Even if Clinton's American Heritage Rivers
Initiative (AHRI) is not a federal land grab or a brazen attempt to
exercise federal control over local land use and zoning decisions,
it is nonetheless unconstitutional. Only Congress may adopt such
programs. Until Congress enacts the AHRI, Clinton has no authority
to act.
--William Perry Pendley,
Mountain States Legal Foundation
Even
as many Americans continue to press Congress to downsize the
federal government and return control of more programs to the
states, President Bill Clinton has initiated a new program that
will impose costly new federal involvement on the local zoning and
planning process. During a ceremony at the New River in North
Carolina last July, the President designated 14 rivers as "American
Heritage Rivers" for 1998, targeting them for federal oversight. He
did so under authority he gave himself by signing Executive Order
13061, the American Heritage Rivers Initiative (AHRI), on September
11, 1997.
The
stated purpose of the President's initiative is to spur economic
growth along designated rivers, protect their natural resources,
and preserve their heritage. As attractive as these goals are,
however, they duplicate many of the goals of currently available
federal programs.

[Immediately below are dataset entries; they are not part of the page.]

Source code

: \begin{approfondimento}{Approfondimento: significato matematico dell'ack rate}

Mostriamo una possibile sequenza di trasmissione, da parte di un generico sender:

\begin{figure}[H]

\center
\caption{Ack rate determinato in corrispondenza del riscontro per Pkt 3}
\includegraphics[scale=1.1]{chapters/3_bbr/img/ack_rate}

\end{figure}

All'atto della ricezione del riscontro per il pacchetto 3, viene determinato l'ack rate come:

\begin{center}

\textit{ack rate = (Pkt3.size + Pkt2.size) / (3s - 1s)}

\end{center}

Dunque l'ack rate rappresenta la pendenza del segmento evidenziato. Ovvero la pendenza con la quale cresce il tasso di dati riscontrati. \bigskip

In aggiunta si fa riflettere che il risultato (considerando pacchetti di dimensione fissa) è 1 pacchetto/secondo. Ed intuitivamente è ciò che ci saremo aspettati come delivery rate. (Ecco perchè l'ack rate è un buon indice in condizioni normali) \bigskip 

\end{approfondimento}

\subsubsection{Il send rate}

In addition, the AHRI's unnecessary new level of
federal bureaucracy could cost millions of tax dollars each year.
It will divert funds away from the rivers and communities
that are most in need and make it more difficult for state and
local governments to decide how best to protect and enhance their
rivers and river communities.
Although the American Heritage Rivers
Initiative is an appealing program, it also has several important
flaws:
-
It violates a number of constitutional
and statutory provisions by giving the executive branch powers that
belong to Congress, such as authority over interstate commerce and
the appropriation of money. It threatens the Fifth Amendment by
giving federal bureaucrats control over private land surrounding
the rivers and their associated resources, and the Tenth Amendment
by pre-empting the states' land use and zoning powers.
-
It duplicates the functions of federal
programs already available to assist states, localities,
businesses, and individuals in improving America's waterways by
protecting natural resources, rejuvenating surrounding areas, and
stimulating economic growth. Many of these programs already
duplicate each other's efforts and award similar grants.
-
Scientific analysis of need is not
mandated as the basis for AHRI designation. Consequently, the AHRI
allows the executive branch to target federal money to river
communities in ways that could be interpreted more as political
pork than environmental necessity. This potential is highlighted by
the fact that not one of the ten "most endangered rivers" of 1998
as selected by the environmental interest group American Rivers
appears on the President's 1998 list of American Heritage
Rivers.
-
It establishes a new federal
bureaucracy. Each of this year's 14 American Heritage Rivers will
be assigned a "river navigator" to "guide" local officials through
the maze of applicable federal programs. In other words, federal
bureaucrats will be injected into local decision-making on how best
to clean up a designated river, or develop or enhance its
surrounding areas. Federal agencies make their field staff
available for the local implementation of AHRI initiatives. It is
not clear how creating additional bureaucracy facilitates
the AHRI's goal of helping states maneuver through the current
bureaucracy. Furthermore, the hiring of each river navigator will
cost an estimated $100,000 a year, yet the question of where the
funding will come from has not been adequately addressed.
If
President Clinton wants to involve the states and local communities
in protecting and rejuvenating America's rivers, he should focus
on:
-
Streamlining the
hundreds of federal programs to eliminate duplication and waste by
terminating obsolete, redundant, and dysfunctional programs and
privatizing functions that could be performed more efficiently and
cost-effectively in the private sector;
-
Devolving to the
states functions that are addressed more appropriately at that
level; and
-
Investing the money
saved from this streamlining effort in the remaining programs, to
target rivers and communities most in need of improvement.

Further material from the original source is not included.